I often work alone and in remote parts of the estate, but today I was working by the single track road that bissects the estate.  This resulted in frequent stoppages as friends and acquaintances pulled up for a bit of a chat.  We know and are known by most people in the area.  Our family motto has always been “you only get out as much as you put in” and we have been fortunate in as much as where ever we have lived from Scotland to England, Wales and Portugal we have always become accepted and involved with the communities.

Our family unit is a tight one and on the whole contentment reigns.  I find this remarkable due to the stressful nature of most of the family’s employment, three out of the five of us are involved in social work at the sharp end of things.  I have been involved in agriculture as a shepherd over the last 30yrs or so.  It is ironic that I left one pastoral vocation for another so to speak.  However when I return from the old boys reunions it is amazing just how many of us went on into some type of vocational careers:  social work, nursing, teaching, counseling, paramedics; so perhaps the recruitment did in fact manage to gather together a group of unique characters of good morals who cared.  To this day I cannot quite put my finger on why there is still a gel that holds us together.

Mirfield Memories

Hi, to those who know me I’m Degs to those who don’t I’m Kevin Deignan, ex seminarian old boy of Mirfield junior seminary. Having attended several reunions in the past I feel that it is time that I begin to put some thoughts and memories down in writing. These can be added to, criticised, commented on and if need be corrected, but hopefully enjoyed.

What I am hoping to achieve from this blog is to find out why our experiences at Mirfield created such a unique bond  that year after year people who have not met for several decades  come from the four corners of the UK, and even further afield, to reminisce and catch up. I am especially interested in people’s experiences from outside my year group and the experiences of those who were there at the last gasps of Mirfield.

I was recruited from St Patrick’s Parish in Felling, Gateshead in 1966/67. The promise of endless games of football, Duke of Edinburgh award schemes and a display of shields and spears persuaded me that this would be a good life choice. On receiving the vast list of things that I should be supplied with including: 12 pairs of underpants, several pairs of socks, sheets, pillow cases, plimsolls, football boots, scores of handkerchiefs etc. my Mother dispatched me with a least half the required amount!

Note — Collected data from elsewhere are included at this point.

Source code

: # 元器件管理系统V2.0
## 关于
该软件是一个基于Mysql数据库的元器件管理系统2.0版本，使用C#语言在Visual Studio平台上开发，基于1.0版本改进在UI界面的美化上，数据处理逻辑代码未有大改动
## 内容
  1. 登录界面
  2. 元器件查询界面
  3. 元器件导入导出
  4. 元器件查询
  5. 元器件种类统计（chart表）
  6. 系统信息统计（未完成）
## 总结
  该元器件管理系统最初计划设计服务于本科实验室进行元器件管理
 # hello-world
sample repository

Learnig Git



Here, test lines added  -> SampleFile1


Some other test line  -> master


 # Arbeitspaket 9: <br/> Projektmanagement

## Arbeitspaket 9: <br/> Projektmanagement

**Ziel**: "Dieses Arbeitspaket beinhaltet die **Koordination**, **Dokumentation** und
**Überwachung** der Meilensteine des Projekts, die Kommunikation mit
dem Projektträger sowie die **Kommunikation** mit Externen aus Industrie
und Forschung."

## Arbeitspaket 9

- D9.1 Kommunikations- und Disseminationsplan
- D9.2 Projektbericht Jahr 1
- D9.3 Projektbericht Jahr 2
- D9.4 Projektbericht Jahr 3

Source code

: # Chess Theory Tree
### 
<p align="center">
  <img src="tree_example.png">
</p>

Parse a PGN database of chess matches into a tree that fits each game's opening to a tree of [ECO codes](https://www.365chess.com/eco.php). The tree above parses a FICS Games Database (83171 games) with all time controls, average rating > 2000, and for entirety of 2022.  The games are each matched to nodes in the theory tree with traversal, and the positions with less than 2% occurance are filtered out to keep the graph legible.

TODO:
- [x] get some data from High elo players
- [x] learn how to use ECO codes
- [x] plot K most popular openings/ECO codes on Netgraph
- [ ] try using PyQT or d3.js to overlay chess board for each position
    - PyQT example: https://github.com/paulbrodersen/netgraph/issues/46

My years at Mirfield were the transitional years from strict dress code and crocodile lines up to Hearts head post office and Robertstown shops where we were made to stand outside and enter two at a time to spend our weekly allowance to disappearing to Bradford ice rink on a Saturday night or hitch hiking to Bolton Abbey for the weekend. For those of us who occupied Mirfield at this time we will remember what a weird and wonderful, if sometimes slightly scary, experience this was. Academia was not my strong point and my 3 O’Levels of English, Biology and of course Religious Knowledge will testify to this. However, the life skills that I acquired whilst there have stood me in good stead. The teaching methods at times could be unorthodox but were always entertaining, who could forget Rory Hicks burning the skin off the palms of his hands whilst demonstrating that phosphorus will burn in oxygen, which is a chemical change and not a physical change! (Phosphorus once burnt forms phosphorus oxide). Mirfield made Hogwarts look quite tame if I think back at some of the things we used to get up to. It would be nice to hear from any ex old boys to share our tales of Mirfield. P.S. the film and book rights belong to me.